EXERCISE DATA section start

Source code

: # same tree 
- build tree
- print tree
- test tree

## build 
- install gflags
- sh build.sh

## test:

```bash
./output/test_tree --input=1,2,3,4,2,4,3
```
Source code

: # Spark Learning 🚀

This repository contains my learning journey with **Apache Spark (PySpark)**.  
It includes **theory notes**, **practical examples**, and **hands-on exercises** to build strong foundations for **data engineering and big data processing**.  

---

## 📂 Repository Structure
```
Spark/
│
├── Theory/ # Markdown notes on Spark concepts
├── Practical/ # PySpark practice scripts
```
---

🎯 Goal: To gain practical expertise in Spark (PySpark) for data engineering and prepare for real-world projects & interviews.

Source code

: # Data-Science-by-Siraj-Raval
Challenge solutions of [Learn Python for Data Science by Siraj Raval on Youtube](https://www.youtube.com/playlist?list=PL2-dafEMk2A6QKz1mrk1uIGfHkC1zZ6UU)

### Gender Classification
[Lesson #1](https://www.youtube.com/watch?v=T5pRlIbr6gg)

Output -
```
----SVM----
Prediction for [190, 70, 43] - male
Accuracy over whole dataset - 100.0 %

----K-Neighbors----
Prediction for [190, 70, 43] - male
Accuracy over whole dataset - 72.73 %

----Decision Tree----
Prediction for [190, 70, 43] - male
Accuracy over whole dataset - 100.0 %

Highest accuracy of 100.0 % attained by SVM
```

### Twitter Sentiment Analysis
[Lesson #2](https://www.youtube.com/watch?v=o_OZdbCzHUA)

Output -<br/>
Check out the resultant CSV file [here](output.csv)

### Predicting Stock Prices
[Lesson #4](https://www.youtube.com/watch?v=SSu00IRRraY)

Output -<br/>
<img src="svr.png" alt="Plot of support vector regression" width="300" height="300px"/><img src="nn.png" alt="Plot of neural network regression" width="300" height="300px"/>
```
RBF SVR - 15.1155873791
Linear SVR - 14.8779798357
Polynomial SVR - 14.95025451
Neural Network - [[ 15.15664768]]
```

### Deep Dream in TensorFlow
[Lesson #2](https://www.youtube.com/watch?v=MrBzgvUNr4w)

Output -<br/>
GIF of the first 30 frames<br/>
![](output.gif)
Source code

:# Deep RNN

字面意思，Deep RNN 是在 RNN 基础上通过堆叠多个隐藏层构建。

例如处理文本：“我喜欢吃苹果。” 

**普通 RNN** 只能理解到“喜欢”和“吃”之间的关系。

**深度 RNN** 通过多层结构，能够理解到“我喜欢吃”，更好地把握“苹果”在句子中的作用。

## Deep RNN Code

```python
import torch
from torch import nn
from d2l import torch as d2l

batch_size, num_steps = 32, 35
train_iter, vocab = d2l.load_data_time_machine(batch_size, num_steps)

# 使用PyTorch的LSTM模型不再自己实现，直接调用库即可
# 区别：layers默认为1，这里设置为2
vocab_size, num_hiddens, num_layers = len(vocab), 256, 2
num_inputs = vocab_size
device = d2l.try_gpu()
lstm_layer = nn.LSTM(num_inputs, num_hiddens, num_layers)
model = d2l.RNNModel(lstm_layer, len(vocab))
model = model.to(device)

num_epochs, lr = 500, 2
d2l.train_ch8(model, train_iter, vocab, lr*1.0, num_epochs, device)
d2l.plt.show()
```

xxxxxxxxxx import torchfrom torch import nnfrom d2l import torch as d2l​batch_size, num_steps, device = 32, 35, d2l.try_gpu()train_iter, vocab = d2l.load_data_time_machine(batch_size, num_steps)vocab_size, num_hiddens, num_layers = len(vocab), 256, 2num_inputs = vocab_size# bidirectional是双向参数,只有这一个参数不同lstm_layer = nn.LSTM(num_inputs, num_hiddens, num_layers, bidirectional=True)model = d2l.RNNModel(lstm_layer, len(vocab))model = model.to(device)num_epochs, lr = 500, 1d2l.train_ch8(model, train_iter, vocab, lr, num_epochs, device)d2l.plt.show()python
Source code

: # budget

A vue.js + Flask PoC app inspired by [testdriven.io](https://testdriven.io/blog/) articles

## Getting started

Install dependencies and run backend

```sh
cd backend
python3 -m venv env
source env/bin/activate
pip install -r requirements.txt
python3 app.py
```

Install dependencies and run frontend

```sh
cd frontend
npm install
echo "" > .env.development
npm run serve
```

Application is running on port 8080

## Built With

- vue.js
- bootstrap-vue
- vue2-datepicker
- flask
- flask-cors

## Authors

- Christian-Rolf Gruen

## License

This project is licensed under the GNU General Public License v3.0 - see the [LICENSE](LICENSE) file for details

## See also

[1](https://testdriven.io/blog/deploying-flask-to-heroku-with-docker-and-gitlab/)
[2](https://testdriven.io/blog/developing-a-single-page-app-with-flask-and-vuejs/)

EXERCISE DATA section end

### AIM OF THE TASK
Reproduce the records above word for word.

### ANSWER TO THIS PROBLEM
Source code

: # same tree 
- build tree
- print tree
- test tree

## build 
- install gflags
- sh build.sh

## test:

```bash
./output/test_tree --input=1,2,3,4,2,4,3
```
Source code

: # Spark Learning 🚀

This repository contains my learning journey with **Apache Spark (PySpark)**.  
It includes **theory notes**, **practical examples**, and **hands-on exercises** to build strong foundations for **data engineering and big data processing**.  

---

## 📂 Repository Structure
```
Spark/
│
├── Theory/ # Markdown notes on Spark concepts
├── Practical/ # PySpark practice scripts
```
---

🎯 Goal: To gain practical expertise in Spark (PySpark) for data engineering and prepare for real-world projects & interviews.

Source code

: # Data-Science-by-Siraj-Raval
Challenge solutions of [Learn Python for Data Science by Siraj Raval on Youtube](https://www.youtube.com/playlist?list=PL2-dafEMk2A6QKz1mrk1uIGfHkC1zZ6UU)

### Gender Classification
[Lesson #1](https://www.youtube.com/watch?v=T5pRlIbr6gg)

Output -
```
----SVM----
Prediction for [190, 70, 43] - male
Accuracy over whole dataset - 100.0 %

----K-Neighbors----
Prediction for [190, 70, 43] - male
Accuracy over whole dataset - 72.73 %

----Decision Tree----
Prediction for [190, 70, 43] - male
Accuracy over whole dataset - 100.0 %

Highest accuracy of 100.0 % attained by SVM
```

### Twitter Sentiment Analysis
[Lesson #2](https://www.youtube.com/watch?v=o_OZdbCzHUA)

Output -<br/>
Check out the resultant CSV file [here](output.csv)

### Predicting Stock Prices
[Lesson #4](https://www.youtube.com/watch?v=SSu00IRRraY)

Output -<br/>
<img src="svr.png" alt="Plot of support vector regression" width="300" height="300px"/><img src="nn.png" alt="Plot of neural network regression" width="300" height="300px"/>
```
RBF SVR - 15.1155873791
Linear SVR - 14.8779798357
Polynomial SVR - 14.95025451
Neural Network - [[ 15.15664768]]
```

### Deep Dream in TensorFlow
[Lesson #2](https://www.youtube.com/watch?v=MrBzgvUNr4w)

Output -<br/>
GIF of the first 30 frames<br/>
![](output.gif)
Source code

:# Deep RNN

字面意思，Deep RNN 是在 RNN 基础上通过堆叠多个隐藏层构建。

例如处理文本：“我喜欢吃苹果。” 

**普通 RNN** 只能理解到“喜欢”和“吃”之间的关系。

**深度 RNN** 通过多层结构，能够理解到“我喜欢吃”，更好地把握“苹果”在句子中的作用。

## Deep RNN Code

```python
import torch
from torch import nn
from d2l import torch as d2l

batch_size, num_steps = 32, 35
train_iter, vocab = d2l.load_data_time_machine(batch_size, num_steps)

# 使用PyTorch的LSTM模型不再自己实现，直接调用库即可
# 区别：layers默认为1，这里设置为2
vocab_size, num_hiddens, num_layers = len(vocab), 256, 2
num_inputs = vocab_size
device = d2l.try_gpu()
lstm_layer = nn.LSTM(num_inputs, num_hiddens, num_layers)
model = d2l.RNNModel(lstm_layer, len(vocab))
model = model.to(device)

num_epochs, lr = 500, 2
d2l.train_ch8(model, train_iter, vocab, lr*1.0, num_epochs, device)
d2l.plt.show()
```

xxxxxxxxxx import torchfrom torch import nnfrom d2l import torch as d2l​batch_size, num_steps, device = 32, 35, d2l.try_gpu()train_iter, vocab = d2l.load_data_time_machine(batch_size, num_steps)vocab_size, num_hiddens, num_layers = len(vocab), 256, 2num_inputs = vocab_size# bidirectional是双向参数,只有这一个参数不同lstm_layer = nn.LSTM(num_inputs, num_hiddens, num_layers, bidirectional=True)model = d2l.RNNModel(lstm_layer, len(vocab))model = model.to(device)num_epochs, lr = 500, 1d2l.train_ch8(model, train_iter, vocab, lr, num_epochs, device)d2l.plt.show()python
Source code

: # budget

A vue.js + Flask PoC app inspired by [testdriven.io](https://testdriven.io/blog/) articles

## Getting started

Install dependencies and run backend

```sh
cd backend
python3 -m venv env
source env/bin/activate
pip install -r requirements.txt
python3 app.py
```

Install dependencies and run frontend

```sh
cd frontend
npm install
echo "" > .env.development
npm run serve
```

Application is running on port 8080

## Built With

- vue.js
- bootstrap-vue
- vue2-datepicker
- flask
- flask-cors

## Authors

- Christian-Rolf Gruen

## License

This project is licensed under the GNU General Public License v3.0 - see the [LICENSE](LICENSE) file for details

## See also

[1](https://testdriven.io/blog/deploying-flask-to-heroku-with-docker-and-gitlab/)
[2](https://testdriven.io/blog/developing-a-single-page-app-with-flask-and-vuejs/)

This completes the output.